Seven Things You Should Know Before You Move Away from Home
Whether you’re moving from Birmingham or Bangalore to Bristol or Budapest, there are a few things that never change. Sammy Jones writes from the front line of a particularly nasty bout of homesickness.
Living away from home can be grim sometimes. Missing your best friend’s birthday or being the one red shirt in a sea of white-shirted rugby supporters is never fun.
From the moment I was shipped off to Reading from Swansea to get a degree down my face, I knew things would never be quite the same again. Although I’m sure all three of my little brothers (and probably you) are clawing at the walls to get out of your family home, here’s some stuff you should know before you burn all bridges, sever all ties and eat ice cream every meal for a week (whether it be for uni, work or simple boredom).
You’ll feel it most keenly on special occasions
Birthdays are weird, Christmas is weirder, and forgetting your mum’s birthday is a hundred times as horrible when you’re over a hundred miles away. Postage charges get pretty steep when you try and send her a full-size cardboard cutout of Michael Bublé to make up for it, trust me.
Some days all you’ll want to talk about is your hometown
Sporting events, Eurovision competitions and even dinnertimes can spark off an hour-long monologue about how your hometown is the best/worst/weirdest/has the most ceramic shops per square mile in the UK. You know who your true friends are when they’ll let you bang on about your dad’s mashed potato for an hour and a half.
Your accent will drop off
When I got to uni, nobody could understand what I was saying. I had to tone down my accent in order to survive. All I get now is, ‘but you don’t SOUND Welsh?’ Yeah, you wouldn’t be able to understand me if I did, mate. Your fault, not mine. If you’re struggling to get your point across due to a similar cultural difference, I recommend watching Hugh Grant and Emma Watson videos until you want to throttle them both (five minutes then?) Sometimes I feel like Ross off of Friends trying to be ‘British’.
You’ll feel like a culture traitor
LOOK AT ME IN PRET-A-MANGER. I’M QUEEN OF THE WORLD. This elation will make you feel inexplicably guilty about your family who are ecstatic when the village post office manages to cling on for one more week. Sorry nan.
All the things that are nice about your hometown will become crystalline delight in hindsight
Aw, the sea. Aw, the sky. Aw, the Wimpy by the bowling alley. All the things that seemed awful at the time will be framed in rainbows and unicorns in your memory (looking very similar to the snaps you got from that cheesy photo booth in the shopping centre.)
You’ll feel bad when you meet someone from where you’re from and you don’t like them
This makes me so upset. I want to cling to you and use you as a conversational buoy in this sea of uncertainty, but you’re an idiot, so now I hate you and I hate me for hating you. THANKS A BUNCH.
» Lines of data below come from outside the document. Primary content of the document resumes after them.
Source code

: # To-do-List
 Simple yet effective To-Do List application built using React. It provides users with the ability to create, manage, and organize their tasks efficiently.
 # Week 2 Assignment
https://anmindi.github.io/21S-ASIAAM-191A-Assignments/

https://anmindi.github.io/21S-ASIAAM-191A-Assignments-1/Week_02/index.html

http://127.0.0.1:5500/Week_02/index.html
You’ll feel dead proud of yourself sometimes
You know you’ll never really fit in, and that’s okay. When people talk about growing up in the place you’ve moved to, or you get lost trying to find the post office, you can’t help but feel a bit displaced. That’s cool though. You’ve made a whole new life for yourself far from the place you felt comfortable in. You’ve made a massive change to make life better for yourself. And that’s brave and awesome.